A laser shining directly onto the photoresistor should be significantly brighter than even full daylight and/or normal room illumination. Therefore the threshold will be a much greater voltage than the possible with ambient light no matter what time of day or the amount of ambient lighting.

Ok, then I will go ahead to buy a laser to use it as a light barrier, because the one I have at home shouldn't be damaged.
I could also create a voltage divider - calculated with this, I'd have: Vin=5,R1=220,R2=1K,Vout=4. That should be ok.
I already also heard, that the batteries are a bit more than 1.5V, maybe 1.6V or 1.7V. A new "1.5V"-battery I measured had a bit more than1.6Volts. That means that 1.6V*3=4.8V should be definitely still in the acceptable range for the laserpointer. Most of them are from China and hence don't have a manual with technical parameters.

karlok:
I already also heard, that the batteries are a bit more than 1.5V, maybe 1.6V or 1.7V. A new "1.5V"-battery I measured had a bit more than1.6Volts. That means that 1.6V*3=4.8V should be definitely still in the acceptable range for the laserpointer. Most of them are from China and hence don't have a manual with technical parameters.

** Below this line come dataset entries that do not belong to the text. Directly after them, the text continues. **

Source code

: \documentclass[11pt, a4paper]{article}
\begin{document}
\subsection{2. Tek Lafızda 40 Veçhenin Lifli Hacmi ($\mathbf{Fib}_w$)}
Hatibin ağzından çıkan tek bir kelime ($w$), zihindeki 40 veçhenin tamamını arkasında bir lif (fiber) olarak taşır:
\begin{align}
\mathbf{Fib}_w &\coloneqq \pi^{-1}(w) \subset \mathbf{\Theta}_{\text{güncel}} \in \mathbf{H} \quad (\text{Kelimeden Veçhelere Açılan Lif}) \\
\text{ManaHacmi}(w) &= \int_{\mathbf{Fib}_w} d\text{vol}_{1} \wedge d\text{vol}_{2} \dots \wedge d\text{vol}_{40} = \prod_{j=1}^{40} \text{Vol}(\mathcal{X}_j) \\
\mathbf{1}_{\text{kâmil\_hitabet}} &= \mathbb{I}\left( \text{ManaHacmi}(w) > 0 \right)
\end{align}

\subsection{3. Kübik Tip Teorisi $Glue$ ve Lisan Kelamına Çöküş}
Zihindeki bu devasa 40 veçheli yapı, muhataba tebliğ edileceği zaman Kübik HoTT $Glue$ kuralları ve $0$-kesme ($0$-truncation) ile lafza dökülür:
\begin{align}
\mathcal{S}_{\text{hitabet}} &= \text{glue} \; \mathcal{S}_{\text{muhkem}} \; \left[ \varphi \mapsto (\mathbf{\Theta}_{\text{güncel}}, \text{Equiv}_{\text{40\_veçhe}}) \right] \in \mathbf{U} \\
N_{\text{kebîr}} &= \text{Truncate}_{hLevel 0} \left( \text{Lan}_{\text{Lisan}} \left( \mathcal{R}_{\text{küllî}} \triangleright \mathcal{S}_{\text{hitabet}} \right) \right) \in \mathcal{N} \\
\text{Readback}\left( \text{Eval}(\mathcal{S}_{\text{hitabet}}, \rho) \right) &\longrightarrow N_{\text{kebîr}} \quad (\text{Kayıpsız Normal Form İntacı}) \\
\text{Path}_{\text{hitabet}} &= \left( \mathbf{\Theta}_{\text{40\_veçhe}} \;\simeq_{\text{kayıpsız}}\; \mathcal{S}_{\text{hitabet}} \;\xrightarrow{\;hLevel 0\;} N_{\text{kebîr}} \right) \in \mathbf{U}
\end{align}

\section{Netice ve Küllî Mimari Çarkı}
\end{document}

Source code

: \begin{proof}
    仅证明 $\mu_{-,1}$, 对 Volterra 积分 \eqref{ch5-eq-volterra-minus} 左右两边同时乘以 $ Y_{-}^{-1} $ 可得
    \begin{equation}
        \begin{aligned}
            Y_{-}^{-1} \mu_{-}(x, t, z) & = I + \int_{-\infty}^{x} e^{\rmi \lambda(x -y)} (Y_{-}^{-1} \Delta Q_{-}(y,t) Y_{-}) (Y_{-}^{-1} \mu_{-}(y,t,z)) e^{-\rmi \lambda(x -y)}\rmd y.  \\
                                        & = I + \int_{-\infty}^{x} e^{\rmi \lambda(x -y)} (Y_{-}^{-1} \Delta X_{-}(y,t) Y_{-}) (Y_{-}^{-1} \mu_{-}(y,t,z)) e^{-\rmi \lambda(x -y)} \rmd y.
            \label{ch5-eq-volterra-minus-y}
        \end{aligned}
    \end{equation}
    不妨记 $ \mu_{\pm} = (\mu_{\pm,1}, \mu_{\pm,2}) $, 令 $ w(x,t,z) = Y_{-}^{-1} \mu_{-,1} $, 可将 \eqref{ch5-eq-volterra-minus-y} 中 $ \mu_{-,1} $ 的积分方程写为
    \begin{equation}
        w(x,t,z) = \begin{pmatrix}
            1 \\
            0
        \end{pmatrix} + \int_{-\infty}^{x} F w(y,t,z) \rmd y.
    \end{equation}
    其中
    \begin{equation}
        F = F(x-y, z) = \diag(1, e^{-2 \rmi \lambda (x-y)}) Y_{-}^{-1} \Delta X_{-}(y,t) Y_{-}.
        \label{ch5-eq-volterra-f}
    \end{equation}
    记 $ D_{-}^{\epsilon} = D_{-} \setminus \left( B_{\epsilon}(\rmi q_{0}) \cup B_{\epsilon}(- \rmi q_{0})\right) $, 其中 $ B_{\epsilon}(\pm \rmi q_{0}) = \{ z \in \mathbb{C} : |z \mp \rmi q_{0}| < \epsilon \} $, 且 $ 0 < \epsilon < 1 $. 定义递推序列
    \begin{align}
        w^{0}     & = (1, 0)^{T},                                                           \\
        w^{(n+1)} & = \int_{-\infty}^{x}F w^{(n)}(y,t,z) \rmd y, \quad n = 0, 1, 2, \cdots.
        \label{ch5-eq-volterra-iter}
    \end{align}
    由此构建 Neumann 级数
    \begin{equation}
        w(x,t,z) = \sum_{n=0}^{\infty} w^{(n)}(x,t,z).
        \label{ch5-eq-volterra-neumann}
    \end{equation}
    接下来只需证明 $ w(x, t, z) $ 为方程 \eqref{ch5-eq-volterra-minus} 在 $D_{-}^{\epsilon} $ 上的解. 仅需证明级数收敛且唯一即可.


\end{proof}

Yes that's very true, and always something to keep in mind when working with batteries. The datasheets always go by a nominal voltage though the "name brands" usually will have plotted voltage curves available as well. Therefore on any battery powered device design you need to ensure the total voltage of the pack can provide a high enough voltage until the cells are mostly discharged, while making sure fresh batteries won't cause the excessive initial voltage to the device being powered.

karlok:
I already also heard, that the batteries are a bit more than 1.5V, maybe 1.6V or 1.7V. A new "1.5V"-battery I measured had a bit more than1.6Volts. That means that 1.6V*3=4.8V should be definitely still in the acceptable range for the laserpointer. Most of them are from China and hence don't have a manual with technical parameters.

The new Nickel-Zinc batteries are 1.8 volts when fully charged and a nominal voltage of 1.65 (Nickel–zinc battery - Wikipedia).

I recall last year in the camera forums, people were shouting about using the new NiZn batteries because it sped up their flash recharge times, and then about 6 months later reality set in, when it became apparent that some/all flashes weren't prepared for the higher voltage. And if you mentioned using NiZn batteries, manufacturers might not honor warranties (Strobist: NiZn Batteries: Long-Term Update). :roll_eyes:

MichaelMeissner:
I recall last year in the camera forums, people were shouting about using the new NiZn batteries because it sped up their flash recharge times, and then about 6 months later reality set in, when it became apparent that some/all flashes weren't prepared for the higher voltage. And if you mentioned using NiZn batteries, manufacturers might not honor warranties (Strobist: NiZn Batteries: Long-Term Update). :roll_eyes:

The new wave NiZn recharagables have some interesting features, and the nominal voltage much closer to alkalines is one of them. However, this does illustrate the point I was making rather well, you have to ensure your device can handle the total voltage of a battery pack at all charge levels. Otherwise it can cause malfunctions and/or damage.